Task details:
Print nothing but the lines below starting at the line that holds "O Aplicativo deve" and ending at the line that holds "- Changes and crashes are to be expected.", including both, each exactly as written.

Records to use:
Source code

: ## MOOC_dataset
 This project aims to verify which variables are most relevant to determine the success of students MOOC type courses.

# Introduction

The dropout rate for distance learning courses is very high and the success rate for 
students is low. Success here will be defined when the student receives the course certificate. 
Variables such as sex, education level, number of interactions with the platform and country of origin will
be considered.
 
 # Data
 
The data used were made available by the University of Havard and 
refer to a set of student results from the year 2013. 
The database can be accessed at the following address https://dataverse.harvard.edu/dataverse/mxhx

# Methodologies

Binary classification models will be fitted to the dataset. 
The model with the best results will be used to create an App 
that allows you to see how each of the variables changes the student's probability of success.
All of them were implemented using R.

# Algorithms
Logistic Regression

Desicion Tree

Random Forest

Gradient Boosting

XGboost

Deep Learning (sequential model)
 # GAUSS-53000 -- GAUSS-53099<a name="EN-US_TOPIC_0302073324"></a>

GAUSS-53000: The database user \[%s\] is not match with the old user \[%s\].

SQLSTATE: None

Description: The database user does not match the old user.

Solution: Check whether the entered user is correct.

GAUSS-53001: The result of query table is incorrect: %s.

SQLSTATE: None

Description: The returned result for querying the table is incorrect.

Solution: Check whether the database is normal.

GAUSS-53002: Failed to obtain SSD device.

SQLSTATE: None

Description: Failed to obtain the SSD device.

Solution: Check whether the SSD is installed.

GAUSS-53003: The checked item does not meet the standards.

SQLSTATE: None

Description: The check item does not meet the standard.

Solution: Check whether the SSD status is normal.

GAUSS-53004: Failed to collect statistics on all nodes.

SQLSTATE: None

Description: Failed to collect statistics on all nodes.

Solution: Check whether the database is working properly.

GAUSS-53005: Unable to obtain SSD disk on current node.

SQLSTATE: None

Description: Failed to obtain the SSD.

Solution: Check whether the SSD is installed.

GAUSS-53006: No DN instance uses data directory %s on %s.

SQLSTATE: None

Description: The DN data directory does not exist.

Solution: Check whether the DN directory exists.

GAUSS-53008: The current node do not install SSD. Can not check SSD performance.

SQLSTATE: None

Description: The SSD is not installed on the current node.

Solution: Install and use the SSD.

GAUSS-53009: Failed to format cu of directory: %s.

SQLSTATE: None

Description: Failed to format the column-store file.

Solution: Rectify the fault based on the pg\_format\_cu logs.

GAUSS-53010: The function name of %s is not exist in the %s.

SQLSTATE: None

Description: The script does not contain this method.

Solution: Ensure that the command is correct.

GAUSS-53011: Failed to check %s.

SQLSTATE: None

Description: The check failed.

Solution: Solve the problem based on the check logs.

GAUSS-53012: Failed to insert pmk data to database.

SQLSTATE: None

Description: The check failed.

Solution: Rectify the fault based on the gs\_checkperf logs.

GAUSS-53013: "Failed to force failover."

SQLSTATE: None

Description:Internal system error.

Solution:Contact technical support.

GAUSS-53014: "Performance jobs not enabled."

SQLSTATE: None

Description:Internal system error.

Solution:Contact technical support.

==

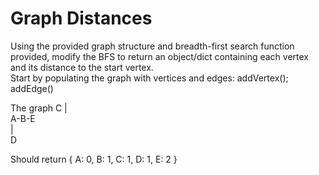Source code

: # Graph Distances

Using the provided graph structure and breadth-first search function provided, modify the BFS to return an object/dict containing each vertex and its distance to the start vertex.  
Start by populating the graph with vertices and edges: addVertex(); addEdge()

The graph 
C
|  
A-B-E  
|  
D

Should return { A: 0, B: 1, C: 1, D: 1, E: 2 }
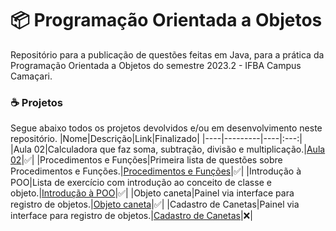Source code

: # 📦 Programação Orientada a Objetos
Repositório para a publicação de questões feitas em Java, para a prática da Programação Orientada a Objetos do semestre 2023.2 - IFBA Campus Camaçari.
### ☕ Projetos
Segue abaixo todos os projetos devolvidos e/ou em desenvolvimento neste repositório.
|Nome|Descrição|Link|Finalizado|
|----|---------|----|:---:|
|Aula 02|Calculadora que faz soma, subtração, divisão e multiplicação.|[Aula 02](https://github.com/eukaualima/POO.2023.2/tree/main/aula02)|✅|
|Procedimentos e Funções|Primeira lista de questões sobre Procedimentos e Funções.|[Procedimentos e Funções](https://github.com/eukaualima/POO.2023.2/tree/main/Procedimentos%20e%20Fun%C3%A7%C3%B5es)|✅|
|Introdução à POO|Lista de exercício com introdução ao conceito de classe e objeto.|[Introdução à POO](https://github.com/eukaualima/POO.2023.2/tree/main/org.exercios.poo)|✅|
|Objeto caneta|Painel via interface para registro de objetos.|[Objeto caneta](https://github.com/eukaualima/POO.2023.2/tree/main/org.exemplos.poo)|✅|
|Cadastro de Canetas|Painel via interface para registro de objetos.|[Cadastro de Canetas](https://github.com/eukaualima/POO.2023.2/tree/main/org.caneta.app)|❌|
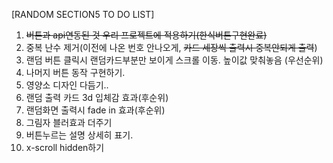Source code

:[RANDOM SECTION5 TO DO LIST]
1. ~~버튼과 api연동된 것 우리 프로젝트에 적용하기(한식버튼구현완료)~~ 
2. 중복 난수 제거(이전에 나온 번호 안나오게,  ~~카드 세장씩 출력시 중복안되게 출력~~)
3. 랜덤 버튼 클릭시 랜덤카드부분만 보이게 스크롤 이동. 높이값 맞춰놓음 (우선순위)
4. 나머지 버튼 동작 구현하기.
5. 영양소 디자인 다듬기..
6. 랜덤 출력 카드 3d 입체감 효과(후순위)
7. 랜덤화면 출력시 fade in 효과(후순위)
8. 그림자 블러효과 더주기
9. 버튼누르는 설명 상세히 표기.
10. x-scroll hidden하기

--

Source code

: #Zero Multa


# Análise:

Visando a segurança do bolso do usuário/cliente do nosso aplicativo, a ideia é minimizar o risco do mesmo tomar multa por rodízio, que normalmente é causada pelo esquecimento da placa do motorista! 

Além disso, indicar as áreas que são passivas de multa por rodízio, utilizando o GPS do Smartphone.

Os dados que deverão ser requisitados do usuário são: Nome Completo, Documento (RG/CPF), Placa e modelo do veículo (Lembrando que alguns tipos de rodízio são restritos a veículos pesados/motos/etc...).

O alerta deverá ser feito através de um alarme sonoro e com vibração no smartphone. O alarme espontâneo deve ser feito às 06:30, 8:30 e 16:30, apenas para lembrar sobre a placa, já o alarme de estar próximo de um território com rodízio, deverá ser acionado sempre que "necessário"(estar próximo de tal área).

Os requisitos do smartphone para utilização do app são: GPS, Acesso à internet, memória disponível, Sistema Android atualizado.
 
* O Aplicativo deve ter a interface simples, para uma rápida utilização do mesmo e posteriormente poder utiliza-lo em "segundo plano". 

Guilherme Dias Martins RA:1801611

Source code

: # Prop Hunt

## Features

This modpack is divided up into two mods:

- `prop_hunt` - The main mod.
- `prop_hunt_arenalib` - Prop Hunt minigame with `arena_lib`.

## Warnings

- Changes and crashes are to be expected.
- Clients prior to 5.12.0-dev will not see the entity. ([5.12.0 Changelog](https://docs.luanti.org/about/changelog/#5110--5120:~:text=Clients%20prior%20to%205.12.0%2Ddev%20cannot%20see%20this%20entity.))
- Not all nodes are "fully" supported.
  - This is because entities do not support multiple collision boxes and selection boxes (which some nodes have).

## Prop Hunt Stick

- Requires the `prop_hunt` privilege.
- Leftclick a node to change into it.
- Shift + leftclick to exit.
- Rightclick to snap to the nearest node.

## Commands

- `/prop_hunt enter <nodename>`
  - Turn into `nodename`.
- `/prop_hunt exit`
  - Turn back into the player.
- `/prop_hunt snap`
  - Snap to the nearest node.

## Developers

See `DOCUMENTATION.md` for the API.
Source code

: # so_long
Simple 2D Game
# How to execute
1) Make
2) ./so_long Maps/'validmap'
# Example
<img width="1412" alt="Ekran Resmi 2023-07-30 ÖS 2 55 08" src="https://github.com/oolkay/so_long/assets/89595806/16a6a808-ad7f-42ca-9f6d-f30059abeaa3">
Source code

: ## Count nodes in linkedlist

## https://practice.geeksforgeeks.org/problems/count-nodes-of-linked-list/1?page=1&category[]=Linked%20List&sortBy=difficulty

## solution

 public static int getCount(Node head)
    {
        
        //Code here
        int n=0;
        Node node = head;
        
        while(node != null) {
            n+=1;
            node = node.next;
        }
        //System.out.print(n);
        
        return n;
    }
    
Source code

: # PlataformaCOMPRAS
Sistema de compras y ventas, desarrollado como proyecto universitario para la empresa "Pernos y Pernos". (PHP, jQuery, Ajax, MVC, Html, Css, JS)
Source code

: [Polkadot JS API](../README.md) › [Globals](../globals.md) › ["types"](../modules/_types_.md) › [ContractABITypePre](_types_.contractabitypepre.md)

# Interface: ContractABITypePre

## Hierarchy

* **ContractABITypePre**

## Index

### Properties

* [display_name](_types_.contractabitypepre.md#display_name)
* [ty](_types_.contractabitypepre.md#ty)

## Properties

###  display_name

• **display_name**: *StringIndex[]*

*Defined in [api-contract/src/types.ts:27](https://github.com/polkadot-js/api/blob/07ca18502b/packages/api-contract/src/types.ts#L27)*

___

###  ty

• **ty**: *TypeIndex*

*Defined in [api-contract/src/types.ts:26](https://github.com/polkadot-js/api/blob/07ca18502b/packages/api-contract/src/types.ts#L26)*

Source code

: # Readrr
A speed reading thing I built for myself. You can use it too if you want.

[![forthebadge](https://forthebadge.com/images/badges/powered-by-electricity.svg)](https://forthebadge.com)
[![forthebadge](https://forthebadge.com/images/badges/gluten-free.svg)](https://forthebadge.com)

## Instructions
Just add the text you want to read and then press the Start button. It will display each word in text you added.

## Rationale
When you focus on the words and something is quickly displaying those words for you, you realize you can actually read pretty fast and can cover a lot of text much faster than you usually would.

Output below:
* O Aplicativo deve ter a interface simples, para uma rápida utilização do mesmo e posteriormente poder utiliza-lo em "segundo plano". 

Guilherme Dias Martins RA:1801611

Source code

: # Prop Hunt

## Features

This modpack is divided up into two mods:

- `prop_hunt` - The main mod.
- `prop_hunt_arenalib` - Prop Hunt minigame with `arena_lib`.

## Warnings

- Changes and crashes are to be expected.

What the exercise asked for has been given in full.